* [Records supplied]:
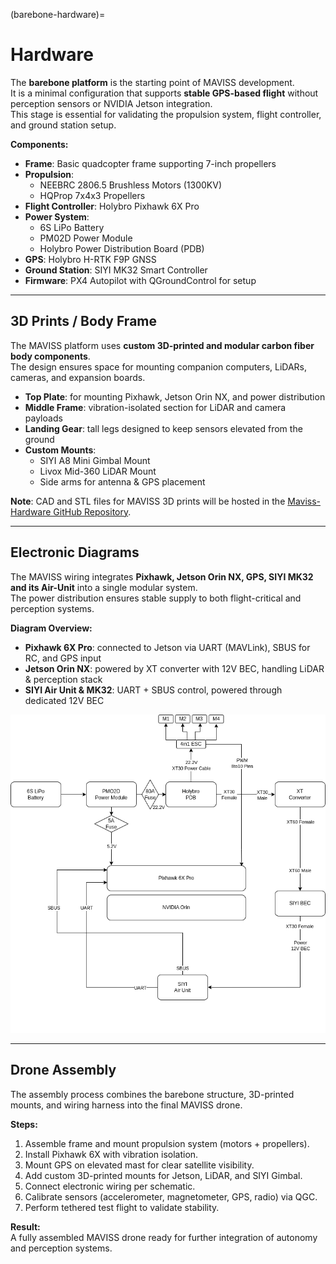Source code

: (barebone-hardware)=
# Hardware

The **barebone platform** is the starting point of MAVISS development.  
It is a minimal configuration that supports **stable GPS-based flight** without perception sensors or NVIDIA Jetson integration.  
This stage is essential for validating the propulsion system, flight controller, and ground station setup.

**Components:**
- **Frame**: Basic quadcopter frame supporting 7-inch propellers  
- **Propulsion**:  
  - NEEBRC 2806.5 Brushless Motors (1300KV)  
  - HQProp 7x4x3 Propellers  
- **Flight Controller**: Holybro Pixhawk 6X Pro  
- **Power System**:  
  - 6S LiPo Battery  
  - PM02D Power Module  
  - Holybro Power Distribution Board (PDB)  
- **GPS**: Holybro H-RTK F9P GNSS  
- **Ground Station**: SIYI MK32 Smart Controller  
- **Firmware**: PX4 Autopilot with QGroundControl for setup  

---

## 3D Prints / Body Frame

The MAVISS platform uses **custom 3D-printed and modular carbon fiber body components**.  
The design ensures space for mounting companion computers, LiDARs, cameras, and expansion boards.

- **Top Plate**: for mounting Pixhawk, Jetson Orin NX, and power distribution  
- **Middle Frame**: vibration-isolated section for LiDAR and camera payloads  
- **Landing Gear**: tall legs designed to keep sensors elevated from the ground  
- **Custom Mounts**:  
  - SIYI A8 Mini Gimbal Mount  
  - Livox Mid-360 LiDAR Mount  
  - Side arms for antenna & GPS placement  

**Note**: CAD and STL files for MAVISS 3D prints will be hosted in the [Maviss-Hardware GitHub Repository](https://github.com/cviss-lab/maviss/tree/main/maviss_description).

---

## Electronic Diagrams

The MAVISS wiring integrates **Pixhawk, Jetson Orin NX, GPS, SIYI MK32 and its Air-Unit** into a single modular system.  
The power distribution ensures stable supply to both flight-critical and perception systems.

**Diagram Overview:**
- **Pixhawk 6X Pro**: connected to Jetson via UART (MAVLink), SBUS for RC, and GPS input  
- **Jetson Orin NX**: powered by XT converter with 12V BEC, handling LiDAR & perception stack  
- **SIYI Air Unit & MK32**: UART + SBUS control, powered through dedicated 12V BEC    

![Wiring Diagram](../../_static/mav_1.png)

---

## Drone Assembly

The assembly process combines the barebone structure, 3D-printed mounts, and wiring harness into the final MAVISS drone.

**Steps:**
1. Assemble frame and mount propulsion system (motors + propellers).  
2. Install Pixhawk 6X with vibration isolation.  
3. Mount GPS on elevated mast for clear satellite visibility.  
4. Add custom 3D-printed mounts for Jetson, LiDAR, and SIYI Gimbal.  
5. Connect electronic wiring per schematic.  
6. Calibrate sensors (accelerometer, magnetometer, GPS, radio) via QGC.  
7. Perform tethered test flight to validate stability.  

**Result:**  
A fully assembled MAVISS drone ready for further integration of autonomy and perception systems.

* [Required action]:
Give back the data exactly. Skip any images.

* [Output of the exercise]:
Source code

: (barebone-hardware)=
# Hardware

The **barebone platform** is the starting point of MAVISS development.  
It is a minimal configuration that supports **stable GPS-based flight** without perception sensors or NVIDIA Jetson integration.  
This stage is essential for validating the propulsion system, flight controller, and ground station setup.

**Components:**
- **Frame**: Basic quadcopter frame supporting 7-inch propellers  
- **Propulsion**:  
  - NEEBRC 2806.5 Brushless Motors (1300KV)  
  - HQProp 7x4x3 Propellers  
- **Flight Controller**: Holybro Pixhawk 6X Pro  
- **Power System**:  
  - 6S LiPo Battery  
  - PM02D Power Module  
  - Holybro Power Distribution Board (PDB)  
- **GPS**: Holybro H-RTK F9P GNSS  
- **Ground Station**: SIYI MK32 Smart Controller  
- **Firmware**: PX4 Autopilot with QGroundControl for setup  

---

## 3D Prints / Body Frame

The MAVISS platform uses **custom 3D-printed and modular carbon fiber body components**.  
The design ensures space for mounting companion computers, LiDARs, cameras, and expansion boards.

- **Top Plate**: for mounting Pixhawk, Jetson Orin NX, and power distribution  
- **Middle Frame**: vibration-isolated section for LiDAR and camera payloads  
- **Landing Gear**: tall legs designed to keep sensors elevated from the ground  
- **Custom Mounts**:  
  - SIYI A8 Mini Gimbal Mount  
  - Livox Mid-360 LiDAR Mount  
  - Side arms for antenna & GPS placement  

**Note**: CAD and STL files for MAVISS 3D prints will be hosted in the [Maviss-Hardware GitHub Repository](https://github.com/cviss-lab/maviss/tree/main/maviss_description).

---

## Electronic Diagrams

The MAVISS wiring integrates **Pixhawk, Jetson Orin NX, GPS, SIYI MK32 and its Air-Unit** into a single modular system.  
The power distribution ensures stable supply to both flight-critical and perception systems.

**Diagram Overview:**
- **Pixhawk 6X Pro**: connected to Jetson via UART (MAVLink), SBUS for RC, and GPS input  
- **Jetson Orin NX**: powered by XT converter with 12V BEC, handling LiDAR & perception stack  
- **SIYI Air Unit & MK32**: UART + SBUS control, powered through dedicated 12V BEC    

![Wiring Diagram](../../_static/mav_1.png)

---

## Drone Assembly

The assembly process combines the barebone structure, 3D-printed mounts, and wiring harness into the final MAVISS drone.

**Steps:**
1. Assemble frame and mount propulsion system (motors + propellers).  
2. Install Pixhawk 6X with vibration isolation.  
3. Mount GPS on elevated mast for clear satellite visibility.  
4. Add custom 3D-printed mounts for Jetson, LiDAR, and SIYI Gimbal.  
5. Connect electronic wiring per schematic.  
6. Calibrate sensors (accelerometer, magnetometer, GPS, radio) via QGC.  
7. Perform tethered test flight to validate stability.  

**Result:**  
A fully assembled MAVISS drone ready for further integration of autonomy and perception systems.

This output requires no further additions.